_ASSIGNED TASK:_ Give back every line of the material exactly, as it appears below.

_TASK DATA:_
■ ■ ■ ■ ■ ■ ■
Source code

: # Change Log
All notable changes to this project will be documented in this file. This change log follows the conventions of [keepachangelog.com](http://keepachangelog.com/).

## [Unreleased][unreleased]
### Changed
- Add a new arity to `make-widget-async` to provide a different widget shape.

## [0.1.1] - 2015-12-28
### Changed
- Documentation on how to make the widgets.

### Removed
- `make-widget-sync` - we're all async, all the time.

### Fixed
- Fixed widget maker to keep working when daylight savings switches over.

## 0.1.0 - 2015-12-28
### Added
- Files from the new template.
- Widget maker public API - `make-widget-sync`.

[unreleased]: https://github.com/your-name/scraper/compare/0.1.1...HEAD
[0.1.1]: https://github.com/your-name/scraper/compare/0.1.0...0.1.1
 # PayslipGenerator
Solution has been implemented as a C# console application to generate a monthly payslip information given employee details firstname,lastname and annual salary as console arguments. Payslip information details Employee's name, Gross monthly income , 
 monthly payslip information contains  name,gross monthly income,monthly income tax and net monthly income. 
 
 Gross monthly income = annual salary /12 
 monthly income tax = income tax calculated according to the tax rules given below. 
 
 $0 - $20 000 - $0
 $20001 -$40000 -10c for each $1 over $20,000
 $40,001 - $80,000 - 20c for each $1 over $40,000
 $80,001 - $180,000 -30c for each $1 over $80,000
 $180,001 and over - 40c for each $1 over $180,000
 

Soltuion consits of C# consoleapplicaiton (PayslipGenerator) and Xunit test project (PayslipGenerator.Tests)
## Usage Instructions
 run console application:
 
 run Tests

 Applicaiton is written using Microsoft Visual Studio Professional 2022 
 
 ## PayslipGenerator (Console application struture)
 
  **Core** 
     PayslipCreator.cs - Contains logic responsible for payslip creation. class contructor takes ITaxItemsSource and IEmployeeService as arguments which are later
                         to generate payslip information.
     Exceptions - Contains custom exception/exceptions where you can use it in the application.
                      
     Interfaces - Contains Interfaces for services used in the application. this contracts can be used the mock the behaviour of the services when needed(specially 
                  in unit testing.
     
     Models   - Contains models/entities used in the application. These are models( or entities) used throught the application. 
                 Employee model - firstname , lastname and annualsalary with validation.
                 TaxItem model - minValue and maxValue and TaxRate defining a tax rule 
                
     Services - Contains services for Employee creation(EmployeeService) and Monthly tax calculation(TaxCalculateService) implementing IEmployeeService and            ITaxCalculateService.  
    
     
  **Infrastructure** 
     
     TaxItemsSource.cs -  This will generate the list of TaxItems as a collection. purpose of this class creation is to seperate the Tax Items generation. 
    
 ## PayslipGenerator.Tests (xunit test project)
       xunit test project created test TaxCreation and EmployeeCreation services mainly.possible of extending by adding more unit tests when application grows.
■ ■ ■ ■ ■ ■ ■
_RESPONSE TO THE EXERCISE:_
Source code

: # Change Log
All notable changes to this project will be documented in this file. This change log follows the conventions of [keepachangelog.com](http://keepachangelog.com/).

## [Unreleased][unreleased]
### Changed
- Add a new arity to `make-widget-async` to provide a different widget shape.

## [0.1.1] - 2015-12-28
### Changed
- Documentation on how to make the widgets.

### Removed
- `make-widget-sync` - we're all async, all the time.

### Fixed
- Fixed widget maker to keep working when daylight savings switches over.

## 0.1.0 - 2015-12-28
### Added
- Files from the new template.
- Widget maker public API - `make-widget-sync`.

[unreleased]: https://github.com/your-name/scraper/compare/0.1.1...HEAD
[0.1.1]: https://github.com/your-name/scraper/compare/0.1.0...0.1.1
 # PayslipGenerator
Solution has been implemented as a C# console application to generate a monthly payslip information given employee details firstname,lastname and annual salary as console arguments. Payslip information details Employee's name, Gross monthly income , 
 monthly payslip information contains  name,gross monthly income,monthly income tax and net monthly income. 
 
 Gross monthly income = annual salary /12 
 monthly income tax = income tax calculated according to the tax rules given below. 
 
 $0 - $20 000 - $0
 $20001 -$40000 -10c for each $1 over $20,000
 $40,001 - $80,000 - 20c for each $1 over $40,000
 $80,001 - $180,000 -30c for each $1 over $80,000
 $180,001 and over - 40c for each $1 over $180,000
 

Soltuion consits of C# consoleapplicaiton (PayslipGenerator) and Xunit test project (PayslipGenerator.Tests)
## Usage Instructions
 run console application:
 
 run Tests

 Applicaiton is written using Microsoft Visual Studio Professional 2022 
 
 ## PayslipGenerator (Console application struture)
 
  **Core** 
     PayslipCreator.cs - Contains logic responsible for payslip creation. class contructor takes ITaxItemsSource and IEmployeeService as arguments which are later
                         to generate payslip information.
     Exceptions - Contains custom exception/exceptions where you can use it in the application.
                      
     Interfaces - Contains Interfaces for services used in the application. this contracts can be used the mock the behaviour of the services when needed(specially 
                  in unit testing.
     
     Models   - Contains models/entities used in the application. These are models( or entities) used throught the application. 
                 Employee model - firstname , lastname and annualsalary with validation.
                 TaxItem model - minValue and maxValue and TaxRate defining a tax rule 
                
     Services - Contains services for Employee creation(EmployeeService) and Monthly tax calculation(TaxCalculateService) implementing IEmployeeService and            ITaxCalculateService.  
    
     
  **Infrastructure** 
     
     TaxItemsSource.cs -  This will generate the list of TaxItems as a collection. purpose of this class creation is to seperate the Tax Items generation. 
    
 ## PayslipGenerator.Tests (xunit test project)
       xunit test project created test TaxCreation and EmployeeCreation services mainly.possible of extending by adding more unit tests when application grows.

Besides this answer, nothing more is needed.